Find every line in the records that holds the string "Luce". Copy each one.

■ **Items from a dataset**

>>

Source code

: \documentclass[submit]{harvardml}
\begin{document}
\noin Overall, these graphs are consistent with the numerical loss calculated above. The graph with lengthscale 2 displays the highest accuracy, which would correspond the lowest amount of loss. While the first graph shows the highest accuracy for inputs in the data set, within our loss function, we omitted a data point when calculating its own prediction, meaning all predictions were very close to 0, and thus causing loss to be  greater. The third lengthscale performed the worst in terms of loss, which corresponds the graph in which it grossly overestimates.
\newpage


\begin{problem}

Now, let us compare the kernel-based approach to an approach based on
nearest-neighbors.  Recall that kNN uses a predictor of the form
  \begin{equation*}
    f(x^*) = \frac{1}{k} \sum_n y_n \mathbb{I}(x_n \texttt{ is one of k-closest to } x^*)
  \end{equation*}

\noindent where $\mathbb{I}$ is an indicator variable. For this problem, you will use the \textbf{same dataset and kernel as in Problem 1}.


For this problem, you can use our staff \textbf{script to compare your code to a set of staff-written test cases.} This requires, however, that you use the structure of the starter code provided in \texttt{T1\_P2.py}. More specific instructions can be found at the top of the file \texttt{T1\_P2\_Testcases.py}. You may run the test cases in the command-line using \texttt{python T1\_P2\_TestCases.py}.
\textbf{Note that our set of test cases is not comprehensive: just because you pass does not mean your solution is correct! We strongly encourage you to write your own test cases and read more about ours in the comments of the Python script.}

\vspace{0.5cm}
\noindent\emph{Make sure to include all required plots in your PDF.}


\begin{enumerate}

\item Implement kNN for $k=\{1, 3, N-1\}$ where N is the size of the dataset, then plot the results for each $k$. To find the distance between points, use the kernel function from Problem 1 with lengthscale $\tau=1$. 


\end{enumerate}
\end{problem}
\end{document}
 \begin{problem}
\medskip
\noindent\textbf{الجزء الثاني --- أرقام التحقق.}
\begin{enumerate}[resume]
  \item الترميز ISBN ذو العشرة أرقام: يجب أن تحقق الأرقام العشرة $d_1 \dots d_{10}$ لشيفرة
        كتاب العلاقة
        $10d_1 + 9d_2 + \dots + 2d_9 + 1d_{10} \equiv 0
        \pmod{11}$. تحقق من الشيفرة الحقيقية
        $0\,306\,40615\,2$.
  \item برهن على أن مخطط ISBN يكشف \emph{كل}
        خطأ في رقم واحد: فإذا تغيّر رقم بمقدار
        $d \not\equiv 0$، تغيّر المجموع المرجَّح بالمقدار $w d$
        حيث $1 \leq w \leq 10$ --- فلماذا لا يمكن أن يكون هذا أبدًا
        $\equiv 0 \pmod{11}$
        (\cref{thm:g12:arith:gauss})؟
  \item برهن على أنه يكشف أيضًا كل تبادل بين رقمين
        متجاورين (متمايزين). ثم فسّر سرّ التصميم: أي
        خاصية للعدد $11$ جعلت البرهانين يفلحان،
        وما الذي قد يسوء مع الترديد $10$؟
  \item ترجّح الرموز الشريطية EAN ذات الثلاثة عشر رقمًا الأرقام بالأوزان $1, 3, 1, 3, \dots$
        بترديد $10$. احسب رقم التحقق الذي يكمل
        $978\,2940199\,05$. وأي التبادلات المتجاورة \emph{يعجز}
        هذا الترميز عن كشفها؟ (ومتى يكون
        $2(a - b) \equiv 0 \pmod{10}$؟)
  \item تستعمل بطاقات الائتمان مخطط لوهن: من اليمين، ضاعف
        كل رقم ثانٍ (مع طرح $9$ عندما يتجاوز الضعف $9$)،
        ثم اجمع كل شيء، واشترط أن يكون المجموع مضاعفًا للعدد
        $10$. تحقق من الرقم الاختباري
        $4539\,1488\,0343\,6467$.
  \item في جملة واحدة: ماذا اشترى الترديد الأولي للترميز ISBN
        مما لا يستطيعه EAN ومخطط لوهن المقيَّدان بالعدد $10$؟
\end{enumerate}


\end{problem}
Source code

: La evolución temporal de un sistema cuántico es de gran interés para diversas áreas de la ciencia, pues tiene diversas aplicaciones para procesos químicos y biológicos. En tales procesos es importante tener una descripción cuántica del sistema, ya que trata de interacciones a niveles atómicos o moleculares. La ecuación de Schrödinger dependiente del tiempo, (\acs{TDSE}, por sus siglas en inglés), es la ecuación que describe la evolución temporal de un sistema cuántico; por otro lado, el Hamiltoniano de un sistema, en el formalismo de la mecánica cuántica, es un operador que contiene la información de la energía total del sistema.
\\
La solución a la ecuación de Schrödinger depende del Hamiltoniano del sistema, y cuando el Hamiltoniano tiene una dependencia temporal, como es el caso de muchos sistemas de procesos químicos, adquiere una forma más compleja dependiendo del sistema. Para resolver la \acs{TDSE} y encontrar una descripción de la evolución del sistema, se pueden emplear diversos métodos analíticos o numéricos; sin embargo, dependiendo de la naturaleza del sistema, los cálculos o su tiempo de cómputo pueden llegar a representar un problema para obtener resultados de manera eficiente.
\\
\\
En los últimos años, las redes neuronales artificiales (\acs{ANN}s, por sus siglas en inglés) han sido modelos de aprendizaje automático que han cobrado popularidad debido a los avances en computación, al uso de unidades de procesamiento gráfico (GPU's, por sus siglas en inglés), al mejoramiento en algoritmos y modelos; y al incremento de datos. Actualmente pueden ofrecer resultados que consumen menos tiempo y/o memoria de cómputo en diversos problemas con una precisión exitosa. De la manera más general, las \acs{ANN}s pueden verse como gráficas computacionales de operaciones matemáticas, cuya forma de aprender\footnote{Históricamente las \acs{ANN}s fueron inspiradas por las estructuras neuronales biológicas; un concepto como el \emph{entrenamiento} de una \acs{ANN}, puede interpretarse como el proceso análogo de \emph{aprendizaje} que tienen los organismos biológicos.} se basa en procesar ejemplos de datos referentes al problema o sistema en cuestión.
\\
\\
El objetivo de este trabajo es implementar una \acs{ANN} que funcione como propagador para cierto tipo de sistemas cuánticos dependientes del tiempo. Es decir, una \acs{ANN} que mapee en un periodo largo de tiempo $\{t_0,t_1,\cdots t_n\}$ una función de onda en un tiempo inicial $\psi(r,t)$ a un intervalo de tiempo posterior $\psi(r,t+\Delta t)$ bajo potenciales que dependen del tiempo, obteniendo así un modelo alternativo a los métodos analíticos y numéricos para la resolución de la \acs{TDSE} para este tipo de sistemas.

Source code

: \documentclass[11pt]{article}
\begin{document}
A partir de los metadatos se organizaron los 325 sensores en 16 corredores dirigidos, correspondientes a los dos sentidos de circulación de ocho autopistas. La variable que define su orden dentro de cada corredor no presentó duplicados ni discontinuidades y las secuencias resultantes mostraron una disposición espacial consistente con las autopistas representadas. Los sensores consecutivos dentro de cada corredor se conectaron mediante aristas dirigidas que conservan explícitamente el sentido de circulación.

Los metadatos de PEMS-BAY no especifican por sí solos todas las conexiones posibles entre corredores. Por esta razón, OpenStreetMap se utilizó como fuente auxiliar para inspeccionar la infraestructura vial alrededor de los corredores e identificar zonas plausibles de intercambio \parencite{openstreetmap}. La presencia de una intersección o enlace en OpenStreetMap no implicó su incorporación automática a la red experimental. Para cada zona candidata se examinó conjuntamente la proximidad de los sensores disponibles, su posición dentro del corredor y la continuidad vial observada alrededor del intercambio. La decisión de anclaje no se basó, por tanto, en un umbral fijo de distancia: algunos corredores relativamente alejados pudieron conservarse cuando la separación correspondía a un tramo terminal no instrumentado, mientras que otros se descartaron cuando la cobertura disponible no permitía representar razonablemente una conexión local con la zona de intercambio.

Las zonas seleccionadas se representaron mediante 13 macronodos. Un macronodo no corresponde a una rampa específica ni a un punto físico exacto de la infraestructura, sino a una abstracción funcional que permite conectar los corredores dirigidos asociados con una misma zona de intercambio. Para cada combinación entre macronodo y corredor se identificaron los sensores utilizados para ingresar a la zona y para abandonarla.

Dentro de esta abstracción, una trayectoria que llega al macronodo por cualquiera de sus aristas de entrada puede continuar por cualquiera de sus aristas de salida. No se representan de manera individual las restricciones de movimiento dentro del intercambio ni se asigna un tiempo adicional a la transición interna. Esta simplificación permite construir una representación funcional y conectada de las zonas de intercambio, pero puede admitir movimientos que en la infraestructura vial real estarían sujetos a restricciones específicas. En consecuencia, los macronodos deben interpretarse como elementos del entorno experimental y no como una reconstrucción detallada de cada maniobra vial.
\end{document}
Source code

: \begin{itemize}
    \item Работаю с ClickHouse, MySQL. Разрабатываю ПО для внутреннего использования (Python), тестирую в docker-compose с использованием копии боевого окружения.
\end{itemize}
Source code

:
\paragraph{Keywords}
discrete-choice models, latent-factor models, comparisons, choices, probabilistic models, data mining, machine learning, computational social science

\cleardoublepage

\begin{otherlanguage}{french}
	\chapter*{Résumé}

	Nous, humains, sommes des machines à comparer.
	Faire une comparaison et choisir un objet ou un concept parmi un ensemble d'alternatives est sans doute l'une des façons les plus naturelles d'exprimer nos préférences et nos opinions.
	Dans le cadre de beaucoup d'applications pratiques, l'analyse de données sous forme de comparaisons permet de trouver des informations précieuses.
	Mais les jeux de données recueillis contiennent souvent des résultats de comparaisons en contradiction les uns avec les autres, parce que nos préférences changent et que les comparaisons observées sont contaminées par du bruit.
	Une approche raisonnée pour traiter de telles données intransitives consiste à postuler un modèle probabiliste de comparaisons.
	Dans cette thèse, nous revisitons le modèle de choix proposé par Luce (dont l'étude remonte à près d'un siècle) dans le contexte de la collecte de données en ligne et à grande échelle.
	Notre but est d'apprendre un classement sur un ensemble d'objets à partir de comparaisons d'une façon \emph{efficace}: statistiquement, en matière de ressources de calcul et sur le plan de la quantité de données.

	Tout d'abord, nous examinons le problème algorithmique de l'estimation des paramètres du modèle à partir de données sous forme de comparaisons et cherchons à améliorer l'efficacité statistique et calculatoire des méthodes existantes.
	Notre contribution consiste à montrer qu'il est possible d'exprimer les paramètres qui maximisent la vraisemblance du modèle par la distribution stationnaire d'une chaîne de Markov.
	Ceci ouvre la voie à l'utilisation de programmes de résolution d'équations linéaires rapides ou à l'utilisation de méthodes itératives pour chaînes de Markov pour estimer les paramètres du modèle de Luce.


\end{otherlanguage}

<<

■ **Result**
	Dans cette thèse, nous revisitons le modèle de choix proposé par Luce (dont l'étude remonte à près d'un siècle) dans le contexte de la collecte de données en ligne et à grande échelle.
	Ceci ouvre la voie à l'utilisation de programmes de résolution d'équations linéaires rapides ou à l'utilisation de méthodes itératives pour chaînes de Markov pour estimer les paramètres du modèle de Luce.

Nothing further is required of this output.